29 июня (1675), на день памяти славных и всехвальных первоверховных апостолов Петра и Павла, патриарх Иоаким служил литургию у Богородицы, зовомой Донския, и после литургии, ради именин царевича Петра Алексеевича, был у великого государя на Воробьеве. Роздано при том нищим поручно 2 рубля и 10 денег.

— Видала, царевна-сестрица, какой праздник царевичу Петру Алексеевичу устроен. Трех лет малец, а сам святейший из Москвы пожаловал. Нешто было когда такое с нашими братцами, Софья Алексеевна? Все, все в нарышкинскую пользу потянуло.

— Не верит, государь-батюшка никому, Марфушка. Где новую мамку Петру Алексеевичу сыскал? Среди Нарышкиных. Матрена Романовна Леонтьева, невестка бабки Петрушиной — Анны Леонтьевны. Ульяна Ивановна первой боярыней была, по праву во главе каждого стола сесть могла. А Леонтьевы-то о боярстве и слыхом не слыхивали. Дал бы Бог, чтоб в роду хоть один стольник сыскался.

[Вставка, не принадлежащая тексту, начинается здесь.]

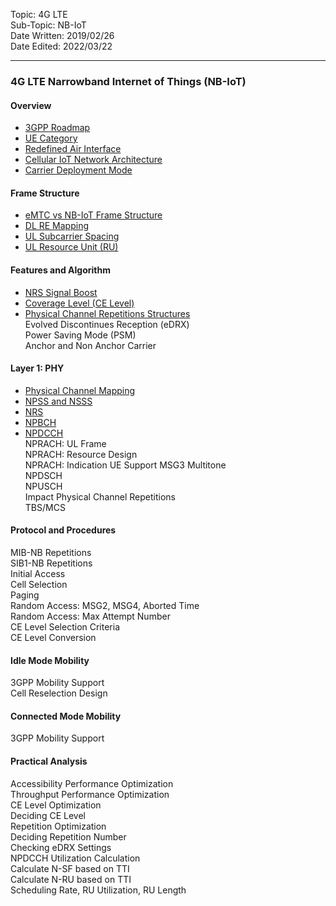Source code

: Topic: 4G LTE<br>
Sub-Topic: NB-IoT<br>
Date Written: 2019/02/26<br>
Date Edited: 2022/03/22<br>

---

### 4G LTE Narrowband Internet of Things (NB-IoT)
#### Overview 

- [3GPP Roadmap](/lte_nbiot/lte_nbiot_overview.md?id=3GPP-Roadmap)<br>
- [UE Category](/lte_nbiot/lte_nbiot_overview.md?id=UE-Category)<br>
- [Redefined Air Interface](/lte_nbiot/lte_nbiot_overview.md?id=Redefined-Air-Interface)<br>
- [Cellular IoT Network Architecture](/lte_nbiot/lte_nbiot_overview.md?id=Cellular-IoT-Network-Architecture)<br>
- [Carrier Deployment Mode](/lte_nbiot/lte_nbiot_overview.md?id=Carrier-Deployment-Mode)<br>

#### Frame Structure 

- [eMTC vs NB-IoT Frame Structure](/lte_nbiot/lte_nbiot_framestructure.md?id=eMTC-vs-NB-IoT-Frame-Structure)<br>
- [DL RE Mapping](/lte_nbiot/lte_nbiot_framestructure.md?id=DL-RE-Mapping)<br>
- [UL Subcarrier Spacing](/lte_nbiot/lte_nbiot_framestructure.md?id=UL-Subcarrier-Spacing)<br>
- [UL Resource Unit (RU)](/lte_nbiot/lte_nbiot_framestructure.md?id=UL-Resource-Unit-RU)<br>

#### Features and Algorithm 

- [NRS Signal Boost](/lte_nbiot/lte_nbiot_featurealgo.md?id=NRS-Signal-Boost)<br>
- [Coverage Level (CE Level)](/lte_nbiot/lte_nbiot_featurealgo.md?id=Coverage-Level-CE-Level)<br>
- [Physical Channel Repetitions Structures](/lte_nbiot/lte_nbiot_featurealgo.md?id=Physical-Channel-Repetitions-Structures)<br>
Evolved Discontinues Reception (eDRX)  <br>
Power Saving Mode (PSM)  <br>
Anchor and Non Anchor Carrier  <br>

#### Layer 1: PHY

- [Physical Channel Mapping](/lte_nbiot/lte_nbiot_layer1.md?id=Physical-Channel-Mapping)<br>
- [NPSS and NSSS](/lte_nbiot/lte_nbiot_layer1.md?id=NPSS-and-NSSS)<br>
- [NRS](/lte_nbiot/lte_nbiot_layer1.md?id=NRS)<br>
- [NPBCH](/lte_nbiot/lte_nbiot_layer1.md?id=NPBCH)<br>
- [NPDCCH](/lte_nbiot/lte_nbiot_layer1.md?id=NPDCCH)<br>
NPRACH: UL Frame  <br>
NPRACH: Resource Design   <br>
NPRACH: Indication UE Support MSG3 Multitone  <br>
NPDSCH  <br>
NPUSCH  <br>
Impact Physical Channel Repetitions  <br>
TBS/MCS  <br>

#### Protocol and Procedures 

MIB-NB Repetitions  <br>
SIB1-NB Repetitions  <br>
Initial Access  <br>
Cell Selection  <br>
Paging  <br>
Random Access: MSG2, MSG4, Aborted Time  <br>
Random Access: Max Attempt Number  <br>
CE Level Selection Criteria  <br>
CE Level Conversion  <br>

#### Idle Mode Mobility 

3GPP Mobility Support  <br>
Cell Reselection Design  <br>
 
#### Connected Mode Mobility 

3GPP Mobility Support  <br>

#### Practical Analysis 

Accessibility Performance Optimization  <br>
Throughput Performance Optimization  <br>
CE Level Optimization  <br>
Deciding CE Level  <br>
Repetition Optimization  <br>
Deciding Repetition Number  <br>
Checking eDRX Settings  <br>
NPDCCH Utilization Calculation  <br>
Calculate N-SF based on TTI  <br>
Calculate N-RU based on TTI  <br>
Scheduling Rate, RU Utilization, RU Length <br>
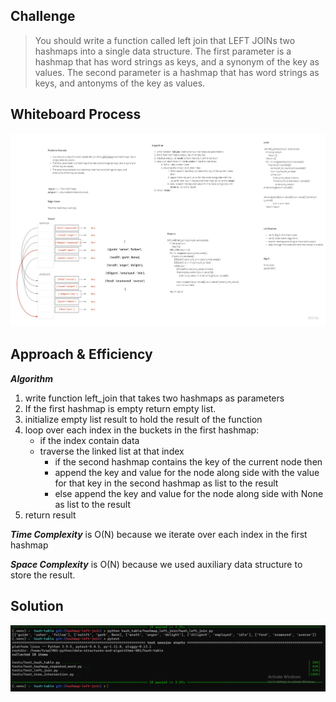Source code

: ## Challenge
> You should write a function called left join that LEFT JOINs two hashmaps into a single data structure.
The first parameter is a hashmap that has word strings as keys, and a synonym of the key as values.
The second parameter is a hashmap that has word strings as keys, and antonyms of the key as values.

## Whiteboard Process 
![](assets/hashmap-left-join.jpg)

## Approach & Efficiency
***Algorithm***

1. write function left_join that takes two hashmaps as parameters
2. If the first hashmap is empty return empty list.
3. initialize empty list result to hold the result of the function
3. loop over each index in the buckets in the first hashmap:
    - if the index contain data
    - traverse the linked list at that index
        - if the second hashmap contains the key of the current node then
        - append the key and value for the node along side with the value for that key in the second hashmap  as list to the result
        - else  append the key and value for the node along side with None as list to the result
5. return result

***Time Complexity*** is O(N) because we iterate over each index in the first hashmap

***Space Complexity*** is O(N) because we used auxiliary data structure to store the result.

## Solution
![](assets/test_left_join.PNG)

— Какой, Софьюшка, стольник. Батюшка-то молодой царицы, кабы какое-никакое состояние имел, нешто дочку единственную в шпитонки отдал, да еще в семью, прости, Господи, подьяческую. Сказывают, будто в своей деревушке сам не раз за плугом хаживал — крестьян-то у него раз-два и обчелся. Теперь-то вон поместье за поместьем молодая царица ему выпрашивает, как совести хватает.

— Совестливую нашла, царевна-сестрица! Вон она только о том и думает, как государя-батюшку от родных деток отвести. Сначала в Преображенском ей понравилось, теперь в Воробьево государя ехать уговорила. Все-то ей на месте не сидится, все-то богатствам царским порадоваться хочется.

— Кому бы не захотелось, да после ее-то нищеты отеческой!

— Вы уж, государыни-царевны, разрешите и мне, дуре, словечко молвить. Нехорошо ведь это — в Воробьеве-то государю селиться, ох, неладно.

— Да ты что, Фекла! В Воробьеве и неладно? Окстись, дворец просторный. На Москву с горки поглядишь, душа радуется. А березы-то, березы какие округ стоят — так и светятся. Дух легкий, луговой.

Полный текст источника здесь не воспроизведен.